Klimaschutzministerin Gewessler präsentiert Maßnahmen gegen die Plastikflut

Foto: Plastikmüll

Klimaschutzministerin Leonore Gewessler hat einen umfassenden Drei-Punkt-Plan gegen die Plastikflut präsentiert. Um Plastikmüll in Zukunft zu vermeiden, sollen neben verpflichtenden Mehrwegquoten für den Einzelhandel auch ein Pfandsystem und eine Herstellerabgabe für die Erzeuger von Plastikverpackungen eingeführt werden. Damit soll nicht nur das Problem Plastikmüll in der Natur eingedämmt werden, sondern auch Zahlungen der Plastiksteuer an die EU vermieden werden. „Die Österreicherinnen und Österreicher wollen weniger Plastikmüll – das wollen wir alle. Mit dem Drei-Punkte-Plan gegen die Plastikflut gehen wir das jetzt an. Mehrwegquote, Pfandsystem und Herstellerabgabe: Das sind die Maßnahmen, die wir brauchen“, sagt Klimaschutzministerin Leonore Gewessler.
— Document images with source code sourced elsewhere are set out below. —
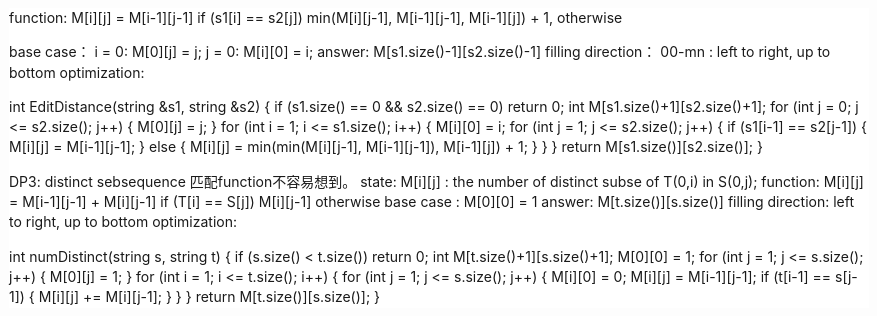  function: M[i][j] = M[i-1][j-1] if (s1[i] == s2[j])
                    min(M[i][j-1], M[i-1][j-1], M[i-1][j]) + 1, otherwise

 base case： i = 0: M[0][j] = j;
   j = 0: M[i][0] = i;
answer: M[s1.size()-1][s2.size()-1]
filling direction： 00-mn : left to right, up to bottom
optimization: 


int EditDistance(string &s1, string &s2) {
 if (s1.size() == 0 && s2.size() == 0) return 0;
 int M[s1.size()+1][s2.size()+1];
 for (int j = 0; j <= s2.size(); j++) {
  M[0][j] = j;
 }
 for (int i = 1; i <= s1.size(); i++) {
  M[i][0] = i;
  for (int j = 1; j <= s2.size(); j++) {
   if (s1[i-1] == s2[j-1]) {
    M[i][j] = M[i-1][j-1];
   } else {
    M[i][j] = min(min(M[i][j-1], M[i-1][j-1]), M[i-1][j]) + 1;
   }
  }
 }
 return M[s1.size()][s2.size()];
}

 DP3: distinct sebsequence
匹配function不容易想到。
state: M[i][j] : the number of distinct subse of T(0,i) in S(0,j);
function: M[i][j] = M[i-1][j-1] + M[i][j-1] if (T[i] == S[j])
                    M[i][j-1] otherwise
base case : M[0][0] = 1
answer: M[t.size()][s.size()]
filling direction: left to right, up to bottom
optimization: 

 int numDistinct(string s, string t) {
 if (s.size() < t.size()) return 0;
 int M[t.size()+1][s.size()+1];
 M[0][0] = 1;
 for (int j = 1; j <= s.size(); j++) {
  M[0][j] = 1;
 }
 for (int i = 1; i <= t.size(); i++) {
  for (int j = 1; j <= s.size(); j++) {
   M[i][0] = 0;
   M[i][j] = M[i-1][j-1];
   if (t[i-1] == s[j-1]) {
    M[i][j] += M[i][j-1];
   } 
  }
 }
 return M[t.size()][s.size()];
}
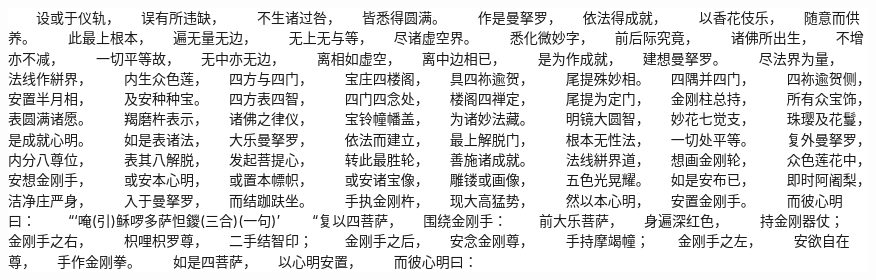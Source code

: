 　　设或于仪轨，　　误有所违缺，
　　不生诸过咎，　　皆悉得圆满。
　　作是曼拏罗，　　依法得成就，
　　以香花伎乐，　　随意而供养。
　　此最上根本，　　遍无量无边，
　　无上无与等，　　尽诸虚空界。
　　悉化微妙字，　　前后际究竟，
　　诸佛所出生，　　不增亦不减，
　　一切平等故，　　无中亦无边，
　　离相如虚空，　　离中边相已，
　　是为作成就，　　建想曼拏罗。
　　尽法界为量，　　法线作絣界，
　　内生众色莲，　　四方与四门，
　　宝庄四楼阁，　　具四祢逾贺，
　　尾提殊妙相。　　四隅并四门，
　　四祢逾贺侧，　　安置半月相，
　　及安种种宝。　　四方表四智，
　　四门四念处，　　楼阁四禅定，
　　尾提为定门，　　金刚柱总持，
　　所有众宝饰，　　表圆满诸愿。
　　羯磨杵表示，　　诸佛之律仪，
　　宝铃幢幡盖，　　为诸妙法藏。
　　明镜大圆智，　　妙花七觉支，
　　珠璎及花鬘，　　是成就心明。
　　如是表诸法，　　大乐曼拏罗，
　　依法而建立，　　最上解脱门，
　　根本无性法，　　一切处平等。
　　复外曼拏罗，　　内分八尊位，
　　表其八解脱，　　发起菩提心，
　　转此最胜轮，　　善施诸成就。
　　法线絣界道，　　想画金刚轮，
　　众色莲花中，　　安想金刚手，
　　或安本心明，　　或置本幖帜，
　　或安诸宝像，　　雕镂或画像，
　　五色光晃耀。　　如是安布已，
　　即时阿阇梨，　　洁净庄严身，
　　入于曼拏罗，　　而结跏趺坐。
　　手执金刚杵，　　现大高猛势，
　　然以本心明，　　安置金刚手。
　　而彼心明曰：
　　“‘唵(引)稣啰多萨怛鑁(三合)(一句)’
　　“复以四菩萨，　　围绕金刚手：
　　前大乐菩萨，　　身遍深红色，
　　持金刚器仗；　　金刚手之右，
　　枳哩枳罗尊，　　二手结智印；
　　金刚手之后，　　安念金刚尊，
　　手持摩竭幢；　　金刚手之左，
　　安欲自在尊，　　手作金刚拳。
　　如是四菩萨，　　以心明安置，
　　而彼心明曰：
Die verpflichtende Mehrwegquote soll dabei im neuen Abfallwirtschaftsgesetz festgeschrieben werden. Ein Modell für ein Pfandsystem wird derzeit vom Klimaschutzministerium gemeinsam mit den StakeholderInnen erarbeitet. Das Ergebnis soll noch in diesem Jahr vorliegen. „Mit der Mehrwegquote geben wir den Konsumentinnen und Konsumenten die Wahlfreiheit zurück. Sie sollen entscheiden können, was sie kaufen. Und mit einem Pfandsystem verhindern wir das achtlose Wegwerfen von Müll in die Natur“, führt Gewessler aus.

Die Herstellerabgabe zur Weitergabe der EU-Plastiksteuer wird im Rahmen der Budgetverhandlungen behandelt. „Wir brauchen das Geld für die Plastiksteuer in anderen Bereichen in Österreich dringender. Aus diesem Grund bin ich dafür, dass wir überall dort, wo es geht, Plastikmüll vermeiden – dafür brauchen wir die Mehrwegquote und ein Pfandsystem. Und den Rest werden wir an die Hersteller der Verpackung weitergeben. Damit diejenigen zahlen, die Verpackungen herstellen und nicht die Steuerzahlerinnen und Steuerzahler“, so Gewessler.

Aktuell fallen in Österreich jährlich 900.000 Tonnen Plastikmüll an. Laut Schätzungen des Umweltbundesamts werden es bereits 2021 eine Million Tonnen sein. Die Recyclingquote beträgt nur 25 Prozent, der Rest wird verbrannt. Auch die Mehrwegquote ist von 80 Prozent im Jahr 1995 auf aktuell nur noch 19 Prozent gefallen.